Douglas' assistance with McNeill stands out, however, when you consider why the new coach agreed to work with the Cavalry this summer in the first place. Douglas wanted an opportunity to examine the players returning to LHS next year and find out exactly what sort of talent he has returning to the program next year.
"(This summer) was huge as far as having the opportunity to get in here and work with these kids, see who they are and how they function," Douglas said. "I think it was huge just to work with them, for them to see my style, for me to see their style and for us to see what steps we need to take to get to that next level."
Douglas would love to have McNeill back for another year, but that's not possible. Even so, Douglas chose to work with him anyway and invest in his future. That gesture didn't fall on blind eyes to McNeill, his parents or other baseball parents. McNeill also emphasized that Douglas' commitment to Lansing baseball players would bode well for LHS baseball in the future.

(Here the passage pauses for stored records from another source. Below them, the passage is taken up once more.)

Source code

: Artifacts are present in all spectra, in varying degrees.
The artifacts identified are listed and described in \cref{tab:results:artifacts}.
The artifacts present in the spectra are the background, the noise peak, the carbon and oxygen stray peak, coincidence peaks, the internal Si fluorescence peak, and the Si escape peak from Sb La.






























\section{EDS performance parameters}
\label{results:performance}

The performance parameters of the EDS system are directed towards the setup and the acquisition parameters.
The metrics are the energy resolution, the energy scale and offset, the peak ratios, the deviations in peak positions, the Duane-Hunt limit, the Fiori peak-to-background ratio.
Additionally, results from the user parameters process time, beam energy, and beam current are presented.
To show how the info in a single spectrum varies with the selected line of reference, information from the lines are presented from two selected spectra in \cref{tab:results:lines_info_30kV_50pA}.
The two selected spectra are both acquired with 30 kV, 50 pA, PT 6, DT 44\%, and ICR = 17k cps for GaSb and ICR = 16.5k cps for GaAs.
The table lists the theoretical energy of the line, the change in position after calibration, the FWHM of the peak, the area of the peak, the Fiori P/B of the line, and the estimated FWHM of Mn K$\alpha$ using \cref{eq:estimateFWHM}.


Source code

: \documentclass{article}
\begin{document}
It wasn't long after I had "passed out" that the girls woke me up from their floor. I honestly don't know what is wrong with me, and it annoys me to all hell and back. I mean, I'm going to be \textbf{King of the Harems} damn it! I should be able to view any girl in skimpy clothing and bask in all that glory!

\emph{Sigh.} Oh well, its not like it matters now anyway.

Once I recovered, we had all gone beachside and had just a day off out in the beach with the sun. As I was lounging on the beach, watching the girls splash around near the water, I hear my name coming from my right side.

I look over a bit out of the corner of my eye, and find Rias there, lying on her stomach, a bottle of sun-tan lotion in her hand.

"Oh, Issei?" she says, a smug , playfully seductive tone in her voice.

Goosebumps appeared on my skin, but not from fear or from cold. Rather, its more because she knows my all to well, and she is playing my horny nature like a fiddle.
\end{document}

"He really cares about his team, and I was on that team, so he was going to do whatever he could to help me," McNeill said. "He's going to do great things at Lansing just because of who he is."
Douglas showed he was willing to go to bat for Lansing baseball players this summer by working to help McNeill find a suitable college baseball program, and he committed to his returning players by making the 80-mile drive from St. Marys to Lansing to help out with the Cavalry this summer.
At just 29 years old and with four years of head-coaching experience, Douglas still is a young player in the coaching game, but his success at St. Marys is proof that he can succeed on the field. His early work at Lansing - including his eagerness to help McNeill fulfill his dreams of playing college baseball - is proof that he already was a wise hire by LHS.